> _Data supplied_
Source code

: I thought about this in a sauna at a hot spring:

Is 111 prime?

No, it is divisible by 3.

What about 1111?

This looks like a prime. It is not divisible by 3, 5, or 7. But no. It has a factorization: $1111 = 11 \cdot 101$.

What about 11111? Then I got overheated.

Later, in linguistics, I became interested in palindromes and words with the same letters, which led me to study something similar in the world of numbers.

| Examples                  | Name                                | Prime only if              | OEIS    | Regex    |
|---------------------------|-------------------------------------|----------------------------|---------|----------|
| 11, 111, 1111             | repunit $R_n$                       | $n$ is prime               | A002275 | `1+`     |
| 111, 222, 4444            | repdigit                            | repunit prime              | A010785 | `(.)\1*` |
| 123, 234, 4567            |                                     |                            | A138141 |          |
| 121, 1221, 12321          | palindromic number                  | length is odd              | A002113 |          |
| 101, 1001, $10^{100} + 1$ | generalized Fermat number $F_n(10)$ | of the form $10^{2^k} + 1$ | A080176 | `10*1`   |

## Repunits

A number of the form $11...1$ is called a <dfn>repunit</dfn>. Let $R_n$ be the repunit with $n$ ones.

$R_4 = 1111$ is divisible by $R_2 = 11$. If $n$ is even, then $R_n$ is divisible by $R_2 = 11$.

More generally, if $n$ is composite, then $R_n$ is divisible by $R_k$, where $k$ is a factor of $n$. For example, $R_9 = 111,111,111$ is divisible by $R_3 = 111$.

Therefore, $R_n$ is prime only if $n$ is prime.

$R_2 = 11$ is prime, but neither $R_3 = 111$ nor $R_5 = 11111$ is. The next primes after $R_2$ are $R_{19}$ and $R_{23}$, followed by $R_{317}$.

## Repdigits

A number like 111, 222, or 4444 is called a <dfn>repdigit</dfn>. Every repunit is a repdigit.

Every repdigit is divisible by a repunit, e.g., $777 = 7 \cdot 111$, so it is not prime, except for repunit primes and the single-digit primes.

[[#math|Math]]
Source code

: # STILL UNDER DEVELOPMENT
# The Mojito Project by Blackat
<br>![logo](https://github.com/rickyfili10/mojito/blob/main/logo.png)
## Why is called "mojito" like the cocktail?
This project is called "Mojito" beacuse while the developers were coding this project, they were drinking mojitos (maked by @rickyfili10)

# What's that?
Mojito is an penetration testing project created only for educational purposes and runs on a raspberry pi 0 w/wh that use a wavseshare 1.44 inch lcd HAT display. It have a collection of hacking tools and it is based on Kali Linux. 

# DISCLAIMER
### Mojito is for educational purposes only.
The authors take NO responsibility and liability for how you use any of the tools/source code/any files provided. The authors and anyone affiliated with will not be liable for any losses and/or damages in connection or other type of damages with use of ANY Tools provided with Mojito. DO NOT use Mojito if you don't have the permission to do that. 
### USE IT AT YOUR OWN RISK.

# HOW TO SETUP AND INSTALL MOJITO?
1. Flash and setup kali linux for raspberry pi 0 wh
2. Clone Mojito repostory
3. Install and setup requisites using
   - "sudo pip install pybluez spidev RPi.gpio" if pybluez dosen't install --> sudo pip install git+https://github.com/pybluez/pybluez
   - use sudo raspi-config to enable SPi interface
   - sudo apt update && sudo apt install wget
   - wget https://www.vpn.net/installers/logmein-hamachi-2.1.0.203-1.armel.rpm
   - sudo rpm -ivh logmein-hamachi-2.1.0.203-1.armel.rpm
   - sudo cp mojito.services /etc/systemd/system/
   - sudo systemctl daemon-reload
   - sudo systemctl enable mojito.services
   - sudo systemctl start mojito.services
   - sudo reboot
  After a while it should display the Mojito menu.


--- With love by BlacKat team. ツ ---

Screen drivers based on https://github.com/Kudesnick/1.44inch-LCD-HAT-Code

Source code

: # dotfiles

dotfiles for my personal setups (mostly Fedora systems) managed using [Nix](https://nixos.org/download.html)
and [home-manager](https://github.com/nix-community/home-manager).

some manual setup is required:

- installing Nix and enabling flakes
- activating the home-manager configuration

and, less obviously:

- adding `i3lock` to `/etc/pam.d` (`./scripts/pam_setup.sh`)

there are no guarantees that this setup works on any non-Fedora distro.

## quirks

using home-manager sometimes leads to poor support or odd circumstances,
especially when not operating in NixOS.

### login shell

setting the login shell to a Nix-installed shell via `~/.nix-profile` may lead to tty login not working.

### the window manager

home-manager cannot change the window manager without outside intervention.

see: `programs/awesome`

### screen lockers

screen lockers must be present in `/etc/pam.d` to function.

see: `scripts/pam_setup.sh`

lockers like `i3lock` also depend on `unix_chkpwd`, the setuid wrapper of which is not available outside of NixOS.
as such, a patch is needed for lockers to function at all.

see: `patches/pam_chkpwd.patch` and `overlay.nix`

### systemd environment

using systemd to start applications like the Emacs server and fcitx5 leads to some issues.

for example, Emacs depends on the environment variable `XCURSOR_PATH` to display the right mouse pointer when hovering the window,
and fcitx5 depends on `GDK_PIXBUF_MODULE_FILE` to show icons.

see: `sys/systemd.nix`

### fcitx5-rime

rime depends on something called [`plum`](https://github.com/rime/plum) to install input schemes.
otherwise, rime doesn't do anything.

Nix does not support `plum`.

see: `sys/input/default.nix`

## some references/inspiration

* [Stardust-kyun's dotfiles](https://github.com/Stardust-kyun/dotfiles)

> _Instructions to follow_
Whenever a line in the material above holds the string "window", copy that line in full.

> _Finished task_
### the window manager
home-manager cannot change the window manager without outside intervention.
for example, Emacs depends on the environment variable `XCURSOR_PATH` to display the right mouse pointer when hovering the window,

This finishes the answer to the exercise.